* _THE TASK_:
What lines below include the word "value"? Copy each one.

* _AVAILABLE DATA_:
------------------------------------------------------------
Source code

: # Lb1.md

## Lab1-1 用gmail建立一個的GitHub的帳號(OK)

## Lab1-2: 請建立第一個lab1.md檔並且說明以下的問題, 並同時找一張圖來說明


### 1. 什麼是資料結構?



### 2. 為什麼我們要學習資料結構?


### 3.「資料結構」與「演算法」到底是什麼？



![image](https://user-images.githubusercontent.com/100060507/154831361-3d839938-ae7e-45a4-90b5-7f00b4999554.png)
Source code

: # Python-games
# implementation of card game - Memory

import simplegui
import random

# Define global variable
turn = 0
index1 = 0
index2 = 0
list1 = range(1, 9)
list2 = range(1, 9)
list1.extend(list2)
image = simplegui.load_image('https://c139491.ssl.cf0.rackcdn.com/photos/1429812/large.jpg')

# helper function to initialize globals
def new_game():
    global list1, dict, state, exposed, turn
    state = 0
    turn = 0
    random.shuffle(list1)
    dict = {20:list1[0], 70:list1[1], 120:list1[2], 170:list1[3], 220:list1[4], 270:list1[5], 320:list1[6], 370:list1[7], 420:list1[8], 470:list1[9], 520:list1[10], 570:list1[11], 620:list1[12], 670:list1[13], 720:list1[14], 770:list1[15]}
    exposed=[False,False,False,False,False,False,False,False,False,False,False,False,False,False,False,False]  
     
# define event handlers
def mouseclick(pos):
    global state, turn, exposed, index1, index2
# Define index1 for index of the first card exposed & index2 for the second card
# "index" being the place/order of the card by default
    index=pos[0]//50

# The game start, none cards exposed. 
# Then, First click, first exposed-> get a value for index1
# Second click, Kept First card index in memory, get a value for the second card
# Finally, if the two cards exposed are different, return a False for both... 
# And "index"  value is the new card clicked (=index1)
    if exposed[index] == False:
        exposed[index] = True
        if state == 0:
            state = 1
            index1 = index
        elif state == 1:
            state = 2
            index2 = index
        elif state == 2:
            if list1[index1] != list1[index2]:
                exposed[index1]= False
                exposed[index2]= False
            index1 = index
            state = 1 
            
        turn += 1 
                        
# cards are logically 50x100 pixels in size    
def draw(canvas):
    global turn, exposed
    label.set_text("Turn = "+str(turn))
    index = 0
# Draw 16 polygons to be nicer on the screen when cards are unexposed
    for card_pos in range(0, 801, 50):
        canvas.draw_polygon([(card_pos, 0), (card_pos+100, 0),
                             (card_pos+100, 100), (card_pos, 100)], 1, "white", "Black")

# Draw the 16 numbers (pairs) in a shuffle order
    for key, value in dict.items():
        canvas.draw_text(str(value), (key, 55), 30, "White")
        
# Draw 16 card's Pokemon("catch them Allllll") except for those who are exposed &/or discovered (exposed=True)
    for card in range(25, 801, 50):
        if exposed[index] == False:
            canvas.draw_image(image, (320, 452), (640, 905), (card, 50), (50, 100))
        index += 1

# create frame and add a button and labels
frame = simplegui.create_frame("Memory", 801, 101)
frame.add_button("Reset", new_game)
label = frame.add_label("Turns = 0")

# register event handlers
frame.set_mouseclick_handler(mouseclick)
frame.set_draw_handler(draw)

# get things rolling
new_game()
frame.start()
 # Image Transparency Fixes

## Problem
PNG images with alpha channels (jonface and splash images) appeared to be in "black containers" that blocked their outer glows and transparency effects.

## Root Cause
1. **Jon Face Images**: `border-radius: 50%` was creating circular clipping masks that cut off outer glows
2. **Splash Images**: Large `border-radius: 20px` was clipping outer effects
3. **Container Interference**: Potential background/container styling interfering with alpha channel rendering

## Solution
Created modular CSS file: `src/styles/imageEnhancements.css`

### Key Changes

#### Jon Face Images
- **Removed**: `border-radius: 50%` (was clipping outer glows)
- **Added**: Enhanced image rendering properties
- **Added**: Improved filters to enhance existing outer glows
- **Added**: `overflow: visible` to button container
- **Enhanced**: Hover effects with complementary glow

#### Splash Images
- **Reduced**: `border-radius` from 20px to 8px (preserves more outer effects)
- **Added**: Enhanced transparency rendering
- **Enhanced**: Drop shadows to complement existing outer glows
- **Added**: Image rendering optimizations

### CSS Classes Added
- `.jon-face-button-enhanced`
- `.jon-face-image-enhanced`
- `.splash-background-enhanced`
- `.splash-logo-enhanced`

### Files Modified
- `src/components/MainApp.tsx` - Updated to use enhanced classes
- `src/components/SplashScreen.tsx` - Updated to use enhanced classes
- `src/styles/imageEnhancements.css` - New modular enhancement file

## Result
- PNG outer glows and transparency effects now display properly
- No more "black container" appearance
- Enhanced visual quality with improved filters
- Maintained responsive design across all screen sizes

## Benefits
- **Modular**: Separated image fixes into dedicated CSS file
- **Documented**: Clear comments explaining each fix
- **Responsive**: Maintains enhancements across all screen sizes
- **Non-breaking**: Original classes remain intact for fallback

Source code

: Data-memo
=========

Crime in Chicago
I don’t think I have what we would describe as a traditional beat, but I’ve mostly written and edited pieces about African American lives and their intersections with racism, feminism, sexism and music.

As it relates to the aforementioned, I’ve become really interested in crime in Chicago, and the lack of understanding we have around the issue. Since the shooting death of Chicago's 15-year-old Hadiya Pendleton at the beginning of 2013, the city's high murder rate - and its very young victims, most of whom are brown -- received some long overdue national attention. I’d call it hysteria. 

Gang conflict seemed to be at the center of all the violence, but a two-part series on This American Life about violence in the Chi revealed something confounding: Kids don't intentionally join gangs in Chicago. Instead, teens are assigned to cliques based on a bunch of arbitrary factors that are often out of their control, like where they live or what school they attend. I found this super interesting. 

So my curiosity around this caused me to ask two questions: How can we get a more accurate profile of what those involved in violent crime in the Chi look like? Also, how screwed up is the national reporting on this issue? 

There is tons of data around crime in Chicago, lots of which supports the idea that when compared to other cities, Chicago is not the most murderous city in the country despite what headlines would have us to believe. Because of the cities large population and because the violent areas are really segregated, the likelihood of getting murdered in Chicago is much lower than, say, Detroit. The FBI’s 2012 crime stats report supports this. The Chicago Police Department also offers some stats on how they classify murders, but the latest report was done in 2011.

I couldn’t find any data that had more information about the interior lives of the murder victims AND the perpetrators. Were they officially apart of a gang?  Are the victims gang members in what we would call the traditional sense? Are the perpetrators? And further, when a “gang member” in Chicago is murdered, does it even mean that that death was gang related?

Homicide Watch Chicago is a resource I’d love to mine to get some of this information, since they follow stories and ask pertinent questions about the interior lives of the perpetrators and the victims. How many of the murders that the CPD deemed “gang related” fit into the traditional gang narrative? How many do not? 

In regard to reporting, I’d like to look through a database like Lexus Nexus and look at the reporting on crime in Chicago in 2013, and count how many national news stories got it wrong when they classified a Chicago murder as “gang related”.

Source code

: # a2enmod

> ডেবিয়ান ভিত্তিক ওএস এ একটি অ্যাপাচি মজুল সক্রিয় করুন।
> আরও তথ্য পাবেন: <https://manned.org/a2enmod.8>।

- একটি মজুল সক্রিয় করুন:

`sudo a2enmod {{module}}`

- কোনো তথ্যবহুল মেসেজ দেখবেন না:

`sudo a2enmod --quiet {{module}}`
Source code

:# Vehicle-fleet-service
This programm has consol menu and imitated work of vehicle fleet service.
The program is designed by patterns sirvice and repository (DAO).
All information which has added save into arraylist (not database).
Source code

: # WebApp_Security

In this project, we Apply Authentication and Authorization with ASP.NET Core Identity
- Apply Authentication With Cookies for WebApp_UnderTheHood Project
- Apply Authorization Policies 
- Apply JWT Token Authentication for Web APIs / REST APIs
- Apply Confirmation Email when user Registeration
------------------------------------------------------------
* _EXERCISE ANSWER_:
# Then, First click, first exposed-> get a value for index1
# Second click, Kept First card index in memory, get a value for the second card
# And "index"  value is the new card clicked (=index1)
    for key, value in dict.items():
        canvas.draw_text(str(value), (key, 55), 30, "White")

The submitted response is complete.